The lack of detail provided in the draft EIS is astounding. It’s just not good enough and quite frankly the people of the Blue Mountains and Western Sydney deserve better” he added.
 
The wide ranging review was commissioned by 11 Western Sydney councils coordinated by the Western Sydney Regional Organisation of Councils (WSROC) to assist in the preparation of their submissions to the draft EIS. The independent review was conducted by a consortium led by WSP/Parsons Brinckerhoff.  The review looked at: aviation planning (flight paths), noise (overflight noise and ground based noise and vibration), traffic and transport, air quality, human health impacts, social and economic, biodiversity, surface water and groundwater, impact on the Blue Mountains and greenhouse gas.
 
“The review identified a high level of uncertainty at every turn”, said the Mayor. “For such a significant proposal affecting the liveability of Western Sydney for the next Century, it begs a number of questions.
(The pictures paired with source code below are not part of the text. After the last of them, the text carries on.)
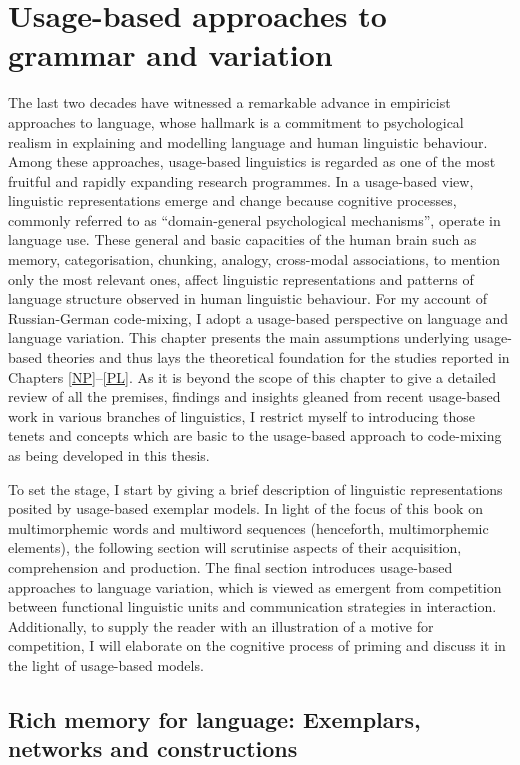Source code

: \chapter{Usage-based approaches to grammar and variation}\label{UBL}

The last two decades have witnessed a remarkable advance in empiricist approaches to language, whose hallmark is a commitment to psychological realism in explaining and modelling language and human linguistic behaviour. Among these approaches, usage-based linguistics is regarded as one of the most fruitful and rapidly expanding research programmes. In a usage-based view, linguistic representations emerge and change because cognitive processes, commonly referred to as “domain-general psychological mechanisms”, operate in language use. These general and basic capacities of the human brain such as memory, categorisation, chunking, analogy, cross-modal associations, to mention only the most relevant ones, affect linguistic representations and patterns of language structure observed in human linguistic behaviour. For my account of Russian-German code-mixing, I adopt a usage-based perspective on language and language variation. This chapter presents the main assumptions underlying usage-based theories and thus lays the theoretical foundation for the studies reported in Chapters \ref{NP}--\ref{PL}. As it is beyond the scope of this chapter to give a detailed review of all the premises, findings and insights gleaned from recent usage-based work in various branches of linguistics, I restrict myself to introducing those tenets and concepts  which are basic to the usage-based approach to code-mixing as being developed in this thesis. 

To set the stage, I start by giving a brief description of linguistic representations posited by usage-based exemplar models. In light of the focus of this book on multimorphemic words and multiword sequences (henceforth, multimorphemic elements), the following section will scrutinise aspects of their acquisition, comprehension and production. The final section introduces usage-based approaches to language variation, which is viewed as emergent from competition between functional linguistic units and communication strategies in interaction. Additionally, to supply the reader with an illustration of a motive for competition, I will elaborate on the cognitive process of priming and discuss it in the light of usage-based models.

\section{Rich memory for language: Exemplars, networks and constructions}
\label{sec:exemplars}

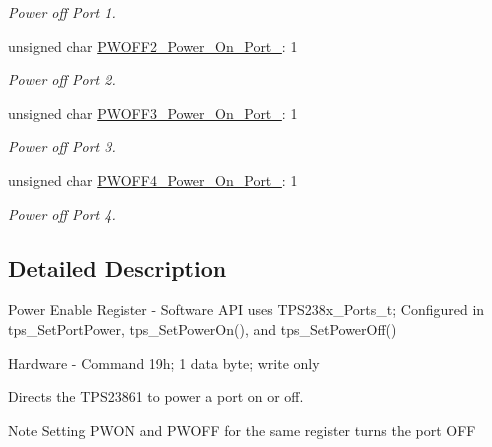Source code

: \begin{DoxyCompactItemize}
\begin{DoxyCompactList}\small\item\em Power off Port 1. \end{DoxyCompactList}\item 
unsigned char \hyperlink{struct_t_p_s238x___power___enable___register__t_a8c8ece707ba3f4d255fdab02aa31a1e0}{P\-W\-O\-F\-F2\-\_\-\-Power\-\_\-\-On\-\_\-\-Port\-\_}\-: 1
\begin{DoxyCompactList}\small\item\em Power off Port 2. \end{DoxyCompactList}\item 
unsigned char \hyperlink{struct_t_p_s238x___power___enable___register__t_aa2746904655f5d6d2cb0b9250ec68170}{P\-W\-O\-F\-F3\-\_\-\-Power\-\_\-\-On\-\_\-\-Port\-\_}\-: 1
\begin{DoxyCompactList}\small\item\em Power off Port 3. \end{DoxyCompactList}\item 
unsigned char \hyperlink{struct_t_p_s238x___power___enable___register__t_a70be458ba65373c61c8ea0ad9d6b135e}{P\-W\-O\-F\-F4\-\_\-\-Power\-\_\-\-On\-\_\-\-Port\-\_}\-: 1
\begin{DoxyCompactList}\small\item\em Power off Port 4. \end{DoxyCompactList}\end{DoxyCompactItemize}


\subsection{Detailed Description}
Power Enable Register -\/ Software A\-P\-I uses T\-P\-S238x\-\_\-\-Ports\-\_\-t; Configured in tps\-\_\-\-Set\-Port\-Power, tps\-\_\-\-Set\-Power\-On(), and tps\-\_\-\-Set\-Power\-Off() \par
 Hardware -\/ Command 19h; 1 data byte; write only \par
\par
 Directs the T\-P\-S23861 to power a port on or off. \begin{DoxyNote}{Note}
Setting P\-W\-O\-N and P\-W\-O\-F\-F for the same register turns the port O\-F\-F 
\end{DoxyNote}


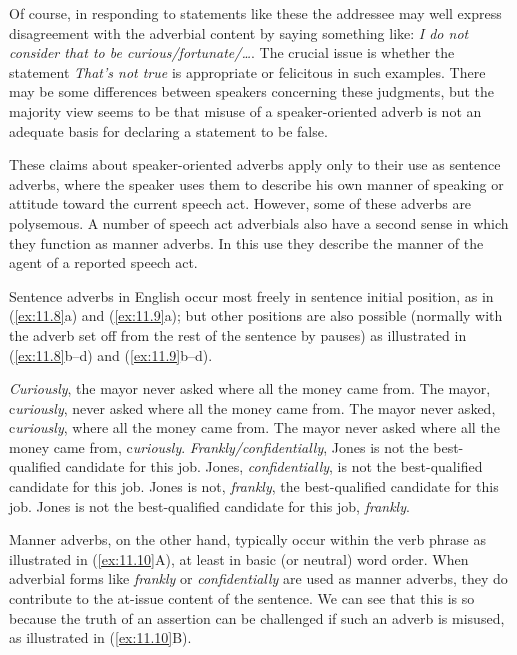 Of course, in responding to statements like these the addressee may well express disagreement with the adverbial content by saying something like: \textit{I do not consider that to be curious/fortunate/…}. The crucial issue is whether the statement \textit{That’s not true} is appropriate or felicitous in such examples. There may be some differences between speakers concerning these judgments, but the majority view seems to be that misuse of a speaker-oriented adverb is not an adequate basis for declaring a statement to be false.


These claims about speaker-oriented adverbs apply only to their use as sentence adverbs, where the speaker uses them to describe his own manner of speaking or attitude toward the current speech act. However, some of these adverbs are polysemous. A number of speech act adverbials also have a second sense in which they function as manner adverbs. In this use they describe the manner of the agent of a reported speech act.


Sentence adverbs in English occur most freely in sentence initial position, as in (\ref{ex:11.8}a) and (\ref{ex:11.9}a); but other positions are also possible (normally with the adverb set off from the rest of the sentence by pauses) as illustrated in (\ref{ex:11.8}b--d) and (\ref{ex:11.9}b--d).\largerpage


\ea \label{ex:11.8}
\ea \textit{Curiously}, the mayor never asked where all the money came from.
\ex The mayor, c\textit{uriously}, never asked where all the money came from.
\ex The mayor never asked, c\textit{uriously}, where all the money came from.
\ex The mayor never asked where all the money came from, c\textit{uriously}.
       \z
\ex \label{ex:11.9}
\ea \textit{Frankly/confidentially}, Jones is not the best-qualified candidate for this job.
\ex Jones, \textit{confidentially}, is not the best-qualified candidate for this job.
\ex Jones is not, \textit{frankly}, the best-qualified candidate for this job.
\ex Jones is not the best-qualified candidate for this job, \textit{frankly}.
                       \z
\z

Manner adverbs, on the other hand, typically occur within the verb phrase as illustrated in (\ref{ex:11.10}A), at least in basic (or neutral) word order. When adverbial forms like \textit{frankly} or \textit{confidentially} are used as manner adverbs, they do contribute to the at-issue content of the sentence. We can see that this is so because the truth of an assertion can be challenged if such an adverb is misused, as illustrated in (\ref{ex:11.10}B).




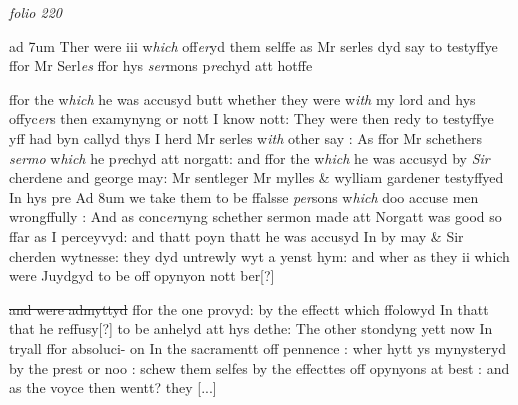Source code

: \documentclass[12pt, a4paper]{book}
\begin{document}
\dotfill
					

\textit{folio 220}


ad 7um Ther were iii w\textit{hich} off\textit{er}yd them selffe as Mr serles dyd say
			 to testyffye ffor Mr Serl\textit{es} ffor hys \textit{ser}mons p\textit{re}chyd att hotffe
			
                ffor the w\textit{hich} he was accusyd butt whether they were w\textit{ith} my lord and hys offyc\textit{er}s then examynyng or nott I know nott: They were then redy to testyffye yff  had byn callyd thys I herd Mr serles w\textit{ith} other say : As ffor Mr schethers \textit{sermo
                     }
                      w\textit{hich} he p\textit{re}chyd att norgatt: and ffor the w\textit{hich} he was accusyd by \textit{Sir} cherdene and  george may: Mr sentleger Mr mylles \& wylliam gardener testyffyed In hys pre Ad 8um we take them to be ffalsse \textit{per}sons w\textit{hich} doo accuse men wrongffully : And as conc\textit{er}nyng schether sermon made att Norgatt was good so ffar as I perceyvyd: and thatt poyn
                               thatt he was accusyd In by may \& Sir cherden wytnesse: they dyd untrewly wyt a yenst hym: and wher as they ii which were Juydgyd to be off opynyon nott ber[?]
                                    
                                    \sout{and were admyttyd} ffor the one provyd: by the effectt which ffolowyd In thatt that he reffusy[?]
                                     to be anhelyd att hys dethe: The other stondyng yett now In tryall ffor absoluci- on In the sacramentt off pennence : wher hytt ys mynysteryd by the prest or noo : schew them selfes by the effecttes off opynyons at best : and as the voyce then wentt? they 
				[...]
			
\end{document}
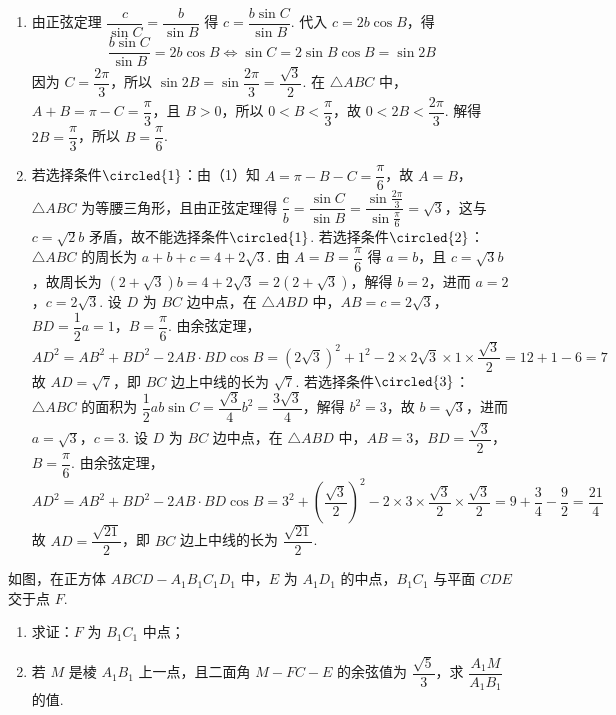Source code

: \begin{solution}
\begin{enumerate}
    \item 由正弦定理 \(\dfrac{c}{\sin C}=\dfrac{b}{\sin B}\) 得 \(c=\dfrac{b\sin C}{\sin B}\). 代入 \(c=2b\cos B\)，得
\[
\frac{b\sin C}{\sin B}=2b\cos B\Longleftrightarrow\sin C=2\sin B\cos B=\sin 2B
\]
因为 \(C=\dfrac{2\pi}{3}\)，所以 \(\sin 2B=\sin\dfrac{2\pi}{3}=\dfrac{\sqrt3}{2}\).
在 \(\triangle ABC\) 中，\(A+B=\pi-C=\dfrac{\pi}{3}\)，且 \(B>0\)，所以 \(0<B<\dfrac{\pi}{3}\)，故 \(0<2B<\dfrac{2\pi}{3}\).
解得 \(2B=\dfrac{\pi}{3}\)，所以 \(B=\dfrac{\pi}{6}\).
    \item 若选择条件\(\circled{1}\)：由（1）知 \(A=\pi-B-C=\dfrac{\pi}{6}\)，故 \(A=B\)，\(\triangle ABC\) 为等腰三角形，且由正弦定理得 \(\dfrac{c}{b}=\dfrac{\sin C}{\sin B}=\dfrac{\sin\frac{2\pi}{3}}{\sin\frac{\pi}{6}}=\sqrt3\)，这与 \(c=\sqrt2b\) 矛盾，故不能选择条件\(\circled{1}\).
若选择条件\(\circled{2}\)：\(\triangle ABC\) 的周长为 \(a+b+c=4+2\sqrt3\). 由 \(A=B=\dfrac{\pi}{6}\) 得 \(a=b\)，且 \(c=\sqrt3 b\)，故周长为 \((2+\sqrt3)b=4+2\sqrt3=2(2+\sqrt3)\)，解得 \(b=2\)，进而 \(a=2\)，\(c=2\sqrt3\).
设 \(D\) 为 \(BC\) 边中点，在 \(\triangle ABD\) 中，\(AB=c=2\sqrt3\)，\(BD=\dfrac12 a=1\)，\(B=\dfrac{\pi}{6}\). 由余弦定理，
\[
AD^2=AB^2+BD^2-2AB\cdot BD\cos B=(2\sqrt3)^2+1^2-2\times2\sqrt3\times1\times\frac{\sqrt3}{2}=12+1-6=7
\]
故 \(AD=\sqrt7\)，即 \(BC\) 边上中线的长为 \(\sqrt7\).
若选择条件\(\circled{3}\)：\(\triangle ABC\) 的面积为 \(\dfrac12 ab\sin C=\dfrac{\sqrt3}{4}b^2=\dfrac{3\sqrt3}{4}\)，解得 \(b^2=3\)，故 \(b=\sqrt3\)，进而 \(a=\sqrt3\)，\(c=3\).
设 \(D\) 为 \(BC\) 边中点，在 \(\triangle ABD\) 中，\(AB=3\)，\(BD=\dfrac{\sqrt3}{2}\)，\(B=\dfrac{\pi}{6}\). 由余弦定理，
\[
AD^2=AB^2+BD^2-2AB\cdot BD\cos B=3^2+\left(\frac{\sqrt3}{2}\right)^2-2\times3\times\frac{\sqrt3}{2}\times\frac{\sqrt3}{2}=9+\frac34-\frac92=\frac{21}{4}
\]
故 \(AD=\dfrac{\sqrt{21}}{2}\)，即 \(BC\) 边上中线的长为 \(\dfrac{\sqrt{21}}{2}\).
\end{enumerate}
\end{solution}

\begin{problem}
如图，在正方体 \(ABCD-A_1B_1C_1D_1\) 中，\(E\) 为 \(A_1D_1\) 的中点，\(B_1C_1\) 与平面 \(CDE\) 交于点 \(F\).

\begin{enumerate}
    \item 求证：\(F\) 为 \(B_1C_1\) 中点；
    \item 若 \(M\) 是棱 \(A_1B_1\) 上一点，且二面角 \(M-FC-E\) 的余弦值为 \(\dfrac{\sqrt5}{3}\)，求 \(\dfrac{A_1M}{A_1B_1}\) 的值.
\end{enumerate}

\end{problem}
Why, for example,
- are there no limits on noise impacts of airport operations;
- are residential impacts not discussed or mitigation measures not quantified;
- is consideration of long term future growth and land use limited;
- is there no testing of flight path options; and
- are impacts on the World Heritage Area not considered in greater detail“.
 
Further, the draft EIS only applies to the first 5 years of operation of Stage 1 and predicted passenger levels are questionable.”
 
“This proposal has aeroplanes flying over people’s homes 24 hours a day.  The Australian Government has an obligation to provide comprehensive information. We expected a thorough and detailed EIS and nothing less”, the Mayor said.
 
“Alternatives to the merge point over the lower Blue Mountains and all flight path options should have been explored. The community deserves to have every flight path option rigorously tested and considered – particularly given the airport is proposed to be operational 24 hours a day.”
 
Best practice would have been to conduct a full review of flight paths across the Sydney Basin now – not wait for the development of a second runway” he added.
 
Air quality at both the local and the regional level in the long term was also identified as a key concern with levels exceeding acceptable standards for NO2 (nitrogen dioxide), PM2.5 and PM10 (particulate matter) and Ozone, for example.
 
“Air quality is already an issue of concern in Western Sydney. This airport must not adversely impact on the health of our community” said the Mayor.
 
Of major concern was also the lack of a detailed assessment of the Greater Blue Mountains World Heritage Area or proper consideration of noise and amenity on its wilderness values.  The draft EIS used a standard noise tool which only looked at overall levels of noise rather than take into consideration the potential impacts and context such as the level of intrusiveness of frequent noise in natural soundscapes.
 
“The World Heritage Area is a quiet and contemplative place with very low levels of natural noise”, said the Mayor. “This is one of the criteria which UNESCO took into consideration when granting World Heritage Status 15 years ago.
 
“Tourism is a key driver for the regional economy of the Blue Mountains.  Literally millions of people from across the globe visit the Blue Mountains and World Heritage Area every year.  They come because of its unparalleled natural beauty and serenity.  If you take this away you take away one of the key reasons for visiting. It is likely to have a significant and detrimental impact on our economy.  The report glossed over the economic impacts for the region.  Any economic benefits derived from the airport realised for some areas of Western Sydney must not come at the cost of another.” Mayor Greenhill said.
 
“This is a project of national importance which will have significant impacts on the community right across the Western Sydney region and the Greater Blue Mountains World Heritage Area.  It’s vital that we get the planning right.  We only get one chance at this so it needs to be done properly.
 
“I call on the Australian Government to take the necessary time to undertake a comprehensive EIS and allow a reasonable opportunity for the community to review all of the information including that which relates to the World Heritage Area”, the Mayor concluded.